King Township is a township in Bedford County, Pennsylvania, United States. The population was 1,176 at the 2020 census.

Geography
King Township is located in northern Bedford County. According to the United States Census Bureau, the township has a total area of , of which , or 0.22%, is water.

Demographics

As of the census of 2010, there were 1,238 people, 491 households, and 365 families residing in the township.  The population density was 81.8 people per square mile (31.6/km2).  There were 531 housing units at an average density of 33.3/sq mi (12.8/km2).  The racial makeup of the township was 99.7% White, 0.04% African American, 0.00% Native American, 0.0% from other races, and 0.3 from two or more races. Hispanic or Latino of any race were 0.3 of the population.

There were 472 households, out of which 35.0% had children under the age of 18 living with them, 64.0% were married couples living together, 8.1% had a female householder with no husband present, and 23.9% were non-families. 20.6% of all households were made up of individuals, and 10.8% had someone living alone who was 65 years of age or older.  The average household size was 2.68 and the average family size was 3.08.

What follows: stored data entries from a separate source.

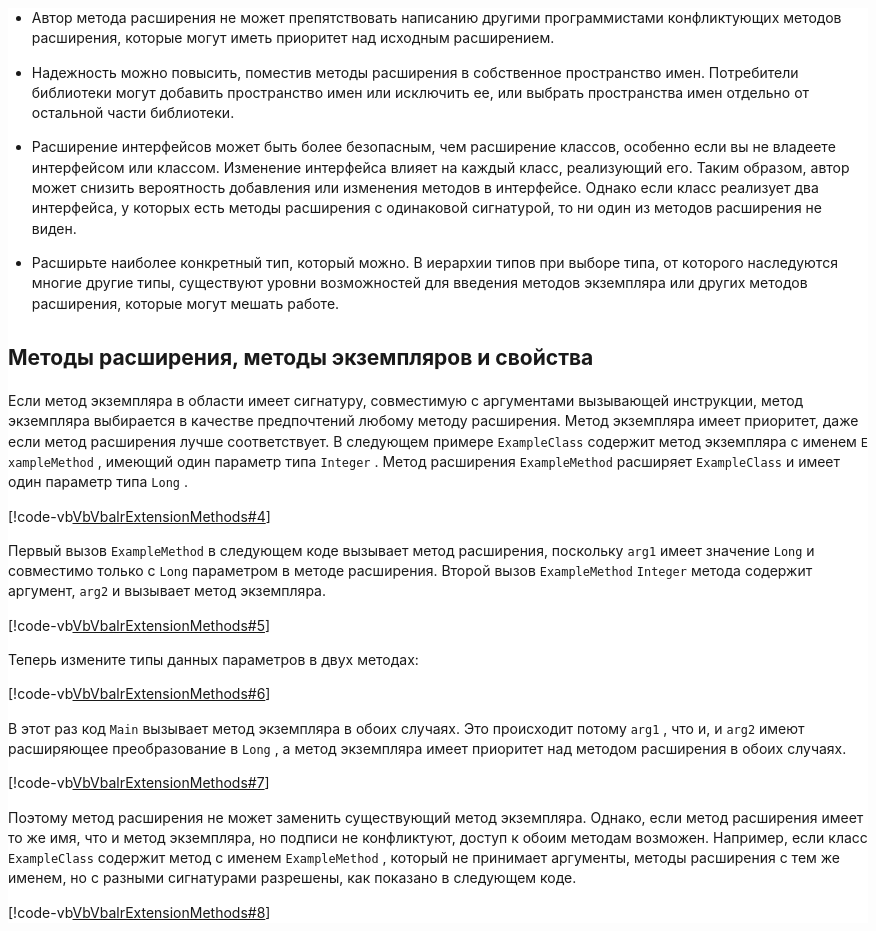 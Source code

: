 - Автор метода расширения не может препятствовать написанию другими программистами конфликтующих методов расширения, которые могут иметь приоритет над исходным расширением.

- Надежность можно повысить, поместив методы расширения в собственное пространство имен. Потребители библиотеки могут добавить пространство имен или исключить ее, или выбрать пространства имен отдельно от остальной части библиотеки.

- Расширение интерфейсов может быть более безопасным, чем расширение классов, особенно если вы не владеете интерфейсом или классом. Изменение интерфейса влияет на каждый класс, реализующий его. Таким образом, автор может снизить вероятность добавления или изменения методов в интерфейсе. Однако если класс реализует два интерфейса, у которых есть методы расширения с одинаковой сигнатурой, то ни один из методов расширения не виден.

- Расширьте наиболее конкретный тип, который можно. В иерархии типов при выборе типа, от которого наследуются многие другие типы, существуют уровни возможностей для введения методов экземпляра или других методов расширения, которые могут мешать работе.

## <a name="extension-methods-instance-methods-and-properties"></a>Методы расширения, методы экземпляров и свойства

Если метод экземпляра в области имеет сигнатуру, совместимую с аргументами вызывающей инструкции, метод экземпляра выбирается в качестве предпочтений любому методу расширения. Метод экземпляра имеет приоритет, даже если метод расширения лучше соответствует. В следующем примере `ExampleClass` содержит метод экземпляра с именем `ExampleMethod` , имеющий один параметр типа `Integer` . Метод расширения `ExampleMethod` расширяет `ExampleClass` и имеет один параметр типа `Long` .

[!code-vb[VbVbalrExtensionMethods#4](~/samples/snippets/visualbasic/VS_Snippets_VBCSharp/VbVbalrExtensionMethods/VB/Class4.vb#4)]

Первый вызов `ExampleMethod` в следующем коде вызывает метод расширения, поскольку `arg1` имеет значение `Long` и совместимо только с `Long` параметром в методе расширения. Второй вызов `ExampleMethod` `Integer` метода содержит аргумент, `arg2` и вызывает метод экземпляра.

[!code-vb[VbVbalrExtensionMethods#5](~/samples/snippets/visualbasic/VS_Snippets_VBCSharp/VbVbalrExtensionMethods/VB/Class4.vb#5)]

Теперь измените типы данных параметров в двух методах:

[!code-vb[VbVbalrExtensionMethods#6](~/samples/snippets/visualbasic/VS_Snippets_VBCSharp/VbVbalrExtensionMethods/VB/Class5.vb#6)]

В этот раз код `Main` вызывает метод экземпляра в обоих случаях. Это происходит потому `arg1` , что и, и `arg2` имеют расширяющее преобразование в `Long` , а метод экземпляра имеет приоритет над методом расширения в обоих случаях.

[!code-vb[VbVbalrExtensionMethods#7](~/samples/snippets/visualbasic/VS_Snippets_VBCSharp/VbVbalrExtensionMethods/VB/Class5.vb#7)]

Поэтому метод расширения не может заменить существующий метод экземпляра. Однако, если метод расширения имеет то же имя, что и метод экземпляра, но подписи не конфликтуют, доступ к обоим методам возможен. Например, если класс `ExampleClass` содержит метод с именем `ExampleMethod` , который не принимает аргументы, методы расширения с тем же именем, но с разными сигнатурами разрешены, как показано в следующем коде.

[!code-vb[VbVbalrExtensionMethods#8](~/samples/snippets/visualbasic/VS_Snippets_VBCSharp/VbVbalrExtensionMethods/VB/Module3.vb#8)]
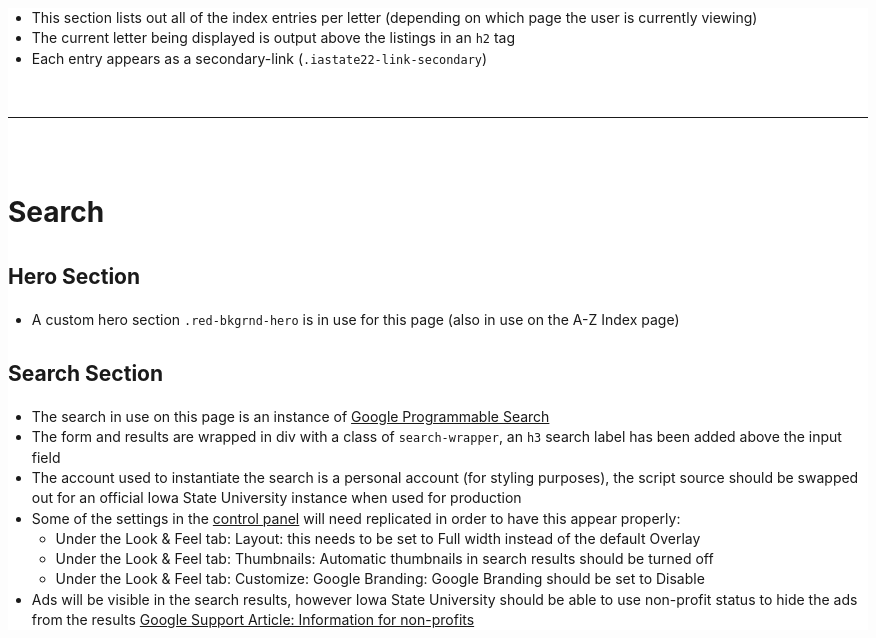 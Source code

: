 - This section lists out all of the index entries per letter (depending on which page the user is currently viewing)
- The current letter being displayed is output above the listings in an `h2` tag
- Each entry appears as a secondary-link (`.iastate22-link-secondary`)

<br>
<hr>
<br>

# Search

## Hero Section

- A custom hero section `.red-bkgrnd-hero` is in use for this page (also in use on the A-Z Index page)

## Search Section

- The search in use on this page is an instance of [Google Programmable Search](https://programmablesearchengine.google.com/)
- The form and results are wrapped in div with a class of `search-wrapper`, an `h3` search label has been added above the input field
- The account used to instantiate the search is a personal account (for styling purposes), the script source should be swapped out for an official Iowa State University instance when used for production
- Some of the settings in the [control panel](https://programmablesearchengine.google.com/) will need replicated in order to have this appear properly:
  - Under the Look & Feel tab: Layout: this needs to be set to Full width instead of the default Overlay
  - Under the Look & Feel tab: Thumbnails: Automatic thumbnails in search results should be turned off
  - Under the Look & Feel tab: Customize: Google Branding: Google Branding should be set to Disable
- Ads will be visible in the search results, however Iowa State University should be able to use non-profit status to hide the ads from the results
  [Google Support Article: Information for non-profits](https://support.google.com/programmable-search/answer/4542102?hl=en&ctx=topic)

In the township the population was spread out, with 25.2% under the age of 18, 8.7% from 18 to 24, 28.3% from 25 to 44, 24.1% from 45 to 64, and 13.6% who were 65 years of age or older.  The median age was 37 years. For every 100 females there were 97.5 males.  For every 100 females age 18 and over, there were 97.7 males.

The median income for a household in the township was $34,464, and the median income for a family was $38,295. Males had a median income of $28,295 versus $21,607 for females. The per capita income for the township was $15,102.  About 10.0% of families and 12.4% of the population were below the poverty line, including 18.0% of those under age 18 and 17.2% of those age 65 or over.